*Requirement:* For this exercise, copy out each line of the material below that includes "iter".

*Input material:*
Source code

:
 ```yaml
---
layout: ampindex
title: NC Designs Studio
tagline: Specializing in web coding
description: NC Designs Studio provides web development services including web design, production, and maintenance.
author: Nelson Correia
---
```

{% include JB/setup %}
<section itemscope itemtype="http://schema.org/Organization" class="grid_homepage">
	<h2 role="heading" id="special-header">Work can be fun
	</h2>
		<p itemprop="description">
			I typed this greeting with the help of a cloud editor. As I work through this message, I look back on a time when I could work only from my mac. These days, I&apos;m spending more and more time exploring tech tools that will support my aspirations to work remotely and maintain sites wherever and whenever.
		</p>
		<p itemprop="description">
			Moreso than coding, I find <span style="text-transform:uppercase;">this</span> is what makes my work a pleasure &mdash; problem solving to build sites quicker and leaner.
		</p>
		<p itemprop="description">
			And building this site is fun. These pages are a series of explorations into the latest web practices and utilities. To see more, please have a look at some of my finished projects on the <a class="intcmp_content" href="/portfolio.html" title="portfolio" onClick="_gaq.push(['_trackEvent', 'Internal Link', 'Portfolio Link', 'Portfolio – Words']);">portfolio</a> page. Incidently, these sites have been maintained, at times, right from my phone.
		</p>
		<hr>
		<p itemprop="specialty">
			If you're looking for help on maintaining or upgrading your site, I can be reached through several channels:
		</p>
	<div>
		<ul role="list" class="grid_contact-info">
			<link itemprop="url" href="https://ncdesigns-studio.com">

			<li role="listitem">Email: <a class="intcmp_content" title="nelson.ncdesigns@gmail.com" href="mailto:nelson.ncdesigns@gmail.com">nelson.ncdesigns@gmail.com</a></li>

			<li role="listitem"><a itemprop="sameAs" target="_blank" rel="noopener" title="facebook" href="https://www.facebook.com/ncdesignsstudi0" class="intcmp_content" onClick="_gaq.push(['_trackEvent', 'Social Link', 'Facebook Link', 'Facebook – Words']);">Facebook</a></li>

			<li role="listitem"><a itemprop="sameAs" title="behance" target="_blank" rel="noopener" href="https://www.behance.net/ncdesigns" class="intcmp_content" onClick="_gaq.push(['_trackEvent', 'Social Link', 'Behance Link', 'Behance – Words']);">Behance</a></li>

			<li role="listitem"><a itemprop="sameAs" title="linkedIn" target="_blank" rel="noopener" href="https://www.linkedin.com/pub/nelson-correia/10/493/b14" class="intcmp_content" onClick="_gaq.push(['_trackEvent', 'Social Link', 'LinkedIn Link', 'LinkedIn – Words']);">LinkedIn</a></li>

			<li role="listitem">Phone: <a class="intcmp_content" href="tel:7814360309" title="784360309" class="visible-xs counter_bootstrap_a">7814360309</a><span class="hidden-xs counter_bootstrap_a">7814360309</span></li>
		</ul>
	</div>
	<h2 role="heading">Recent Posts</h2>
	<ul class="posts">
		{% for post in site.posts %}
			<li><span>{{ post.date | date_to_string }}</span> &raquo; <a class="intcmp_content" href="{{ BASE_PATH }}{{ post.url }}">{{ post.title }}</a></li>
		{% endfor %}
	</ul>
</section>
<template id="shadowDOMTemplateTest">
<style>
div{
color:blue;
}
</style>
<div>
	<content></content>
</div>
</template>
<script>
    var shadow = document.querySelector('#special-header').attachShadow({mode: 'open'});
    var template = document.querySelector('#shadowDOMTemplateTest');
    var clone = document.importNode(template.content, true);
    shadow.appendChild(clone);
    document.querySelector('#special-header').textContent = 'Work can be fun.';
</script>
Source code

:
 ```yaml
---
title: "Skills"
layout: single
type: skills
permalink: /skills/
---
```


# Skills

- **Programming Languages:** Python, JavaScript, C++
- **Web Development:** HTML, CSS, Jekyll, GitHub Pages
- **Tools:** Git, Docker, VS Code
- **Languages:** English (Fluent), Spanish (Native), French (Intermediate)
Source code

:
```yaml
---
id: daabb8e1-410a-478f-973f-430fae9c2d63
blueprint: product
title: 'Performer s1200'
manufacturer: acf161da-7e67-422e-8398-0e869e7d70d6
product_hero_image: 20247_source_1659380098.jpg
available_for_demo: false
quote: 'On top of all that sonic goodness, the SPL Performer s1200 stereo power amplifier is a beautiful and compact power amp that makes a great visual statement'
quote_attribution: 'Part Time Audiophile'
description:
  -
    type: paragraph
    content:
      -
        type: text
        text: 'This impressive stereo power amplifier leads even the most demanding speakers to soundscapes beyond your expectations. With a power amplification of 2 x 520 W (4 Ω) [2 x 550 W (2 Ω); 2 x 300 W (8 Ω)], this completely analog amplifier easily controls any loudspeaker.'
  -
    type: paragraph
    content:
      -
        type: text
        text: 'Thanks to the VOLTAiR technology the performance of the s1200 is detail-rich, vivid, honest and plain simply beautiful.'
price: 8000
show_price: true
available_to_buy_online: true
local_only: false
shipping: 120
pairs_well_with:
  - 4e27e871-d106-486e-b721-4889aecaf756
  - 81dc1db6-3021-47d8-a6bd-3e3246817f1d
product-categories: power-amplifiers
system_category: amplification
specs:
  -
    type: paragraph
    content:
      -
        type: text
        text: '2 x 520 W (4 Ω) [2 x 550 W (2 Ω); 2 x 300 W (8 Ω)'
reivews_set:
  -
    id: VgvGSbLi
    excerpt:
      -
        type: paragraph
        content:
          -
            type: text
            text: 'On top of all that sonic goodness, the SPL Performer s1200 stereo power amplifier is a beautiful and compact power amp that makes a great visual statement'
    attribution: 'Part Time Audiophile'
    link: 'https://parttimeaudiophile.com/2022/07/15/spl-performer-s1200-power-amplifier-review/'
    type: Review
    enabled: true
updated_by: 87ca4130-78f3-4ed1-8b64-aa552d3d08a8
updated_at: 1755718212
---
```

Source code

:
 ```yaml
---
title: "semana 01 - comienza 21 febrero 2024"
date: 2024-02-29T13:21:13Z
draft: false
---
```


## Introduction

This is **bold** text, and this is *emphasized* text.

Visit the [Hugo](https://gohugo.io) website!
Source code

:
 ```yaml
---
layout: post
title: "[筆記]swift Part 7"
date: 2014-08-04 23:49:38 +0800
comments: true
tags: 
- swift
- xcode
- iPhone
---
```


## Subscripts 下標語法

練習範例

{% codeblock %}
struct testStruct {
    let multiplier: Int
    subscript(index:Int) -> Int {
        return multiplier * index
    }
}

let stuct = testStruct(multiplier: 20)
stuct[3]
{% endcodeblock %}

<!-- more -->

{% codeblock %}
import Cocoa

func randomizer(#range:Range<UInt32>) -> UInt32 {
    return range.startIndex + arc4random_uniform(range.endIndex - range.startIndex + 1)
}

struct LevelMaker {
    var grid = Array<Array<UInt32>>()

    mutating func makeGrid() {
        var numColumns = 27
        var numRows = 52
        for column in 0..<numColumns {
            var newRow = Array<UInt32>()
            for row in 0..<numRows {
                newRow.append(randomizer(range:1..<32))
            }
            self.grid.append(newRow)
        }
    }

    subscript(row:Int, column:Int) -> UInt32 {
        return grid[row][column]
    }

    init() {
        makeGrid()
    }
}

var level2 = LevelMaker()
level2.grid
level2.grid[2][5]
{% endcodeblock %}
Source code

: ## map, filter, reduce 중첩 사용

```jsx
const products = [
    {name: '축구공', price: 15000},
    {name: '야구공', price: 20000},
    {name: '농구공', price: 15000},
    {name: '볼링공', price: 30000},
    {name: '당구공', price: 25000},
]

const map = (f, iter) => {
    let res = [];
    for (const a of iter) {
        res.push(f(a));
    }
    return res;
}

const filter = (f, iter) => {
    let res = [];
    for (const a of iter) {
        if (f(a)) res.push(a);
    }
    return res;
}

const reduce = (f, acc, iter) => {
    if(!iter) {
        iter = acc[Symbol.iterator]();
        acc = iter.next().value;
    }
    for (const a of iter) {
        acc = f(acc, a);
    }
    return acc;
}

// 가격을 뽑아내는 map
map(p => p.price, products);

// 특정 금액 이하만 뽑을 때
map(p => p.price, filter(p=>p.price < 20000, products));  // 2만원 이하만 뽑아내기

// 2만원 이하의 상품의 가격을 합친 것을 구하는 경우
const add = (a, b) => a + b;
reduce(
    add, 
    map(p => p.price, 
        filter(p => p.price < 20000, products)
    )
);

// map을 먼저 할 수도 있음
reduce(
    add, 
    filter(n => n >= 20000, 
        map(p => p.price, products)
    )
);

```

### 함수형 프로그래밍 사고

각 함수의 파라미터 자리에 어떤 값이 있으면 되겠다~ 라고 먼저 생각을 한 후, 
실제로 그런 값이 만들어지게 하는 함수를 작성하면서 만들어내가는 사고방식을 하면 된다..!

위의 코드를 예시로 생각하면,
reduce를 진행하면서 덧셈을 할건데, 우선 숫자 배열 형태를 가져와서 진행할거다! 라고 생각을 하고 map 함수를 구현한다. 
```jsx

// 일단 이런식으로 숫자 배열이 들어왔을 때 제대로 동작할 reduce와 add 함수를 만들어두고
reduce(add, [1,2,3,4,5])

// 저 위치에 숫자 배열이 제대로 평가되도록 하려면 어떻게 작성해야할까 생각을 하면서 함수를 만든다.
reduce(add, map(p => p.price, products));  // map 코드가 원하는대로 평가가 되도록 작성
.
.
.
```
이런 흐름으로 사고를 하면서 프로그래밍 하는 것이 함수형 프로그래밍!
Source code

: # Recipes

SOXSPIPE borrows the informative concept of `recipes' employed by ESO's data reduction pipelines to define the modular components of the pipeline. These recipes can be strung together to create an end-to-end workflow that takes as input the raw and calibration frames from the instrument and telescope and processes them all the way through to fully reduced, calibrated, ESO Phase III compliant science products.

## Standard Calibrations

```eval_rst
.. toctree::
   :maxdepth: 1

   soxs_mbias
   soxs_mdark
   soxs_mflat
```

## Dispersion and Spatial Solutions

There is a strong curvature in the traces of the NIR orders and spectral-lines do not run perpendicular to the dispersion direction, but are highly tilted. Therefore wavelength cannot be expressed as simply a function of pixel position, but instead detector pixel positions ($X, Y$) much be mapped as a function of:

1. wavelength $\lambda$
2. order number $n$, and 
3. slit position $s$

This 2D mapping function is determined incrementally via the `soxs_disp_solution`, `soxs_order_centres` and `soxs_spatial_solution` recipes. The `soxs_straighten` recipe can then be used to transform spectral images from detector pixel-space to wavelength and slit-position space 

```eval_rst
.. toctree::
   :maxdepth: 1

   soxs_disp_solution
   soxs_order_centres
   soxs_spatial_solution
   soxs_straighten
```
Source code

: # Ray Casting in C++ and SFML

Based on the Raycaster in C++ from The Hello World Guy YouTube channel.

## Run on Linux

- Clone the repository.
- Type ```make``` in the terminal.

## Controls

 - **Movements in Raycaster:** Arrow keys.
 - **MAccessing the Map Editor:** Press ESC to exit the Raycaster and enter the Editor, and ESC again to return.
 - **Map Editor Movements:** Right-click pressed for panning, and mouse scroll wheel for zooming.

*Response to the task:*
const map = (f, iter) => {
    for (const a of iter) {
const filter = (f, iter) => {
    for (const a of iter) {
const reduce = (f, acc, iter) => {
    if(!iter) {
        iter = acc[Symbol.iterator]();
        acc = iter.next().value;
    for (const a of iter) {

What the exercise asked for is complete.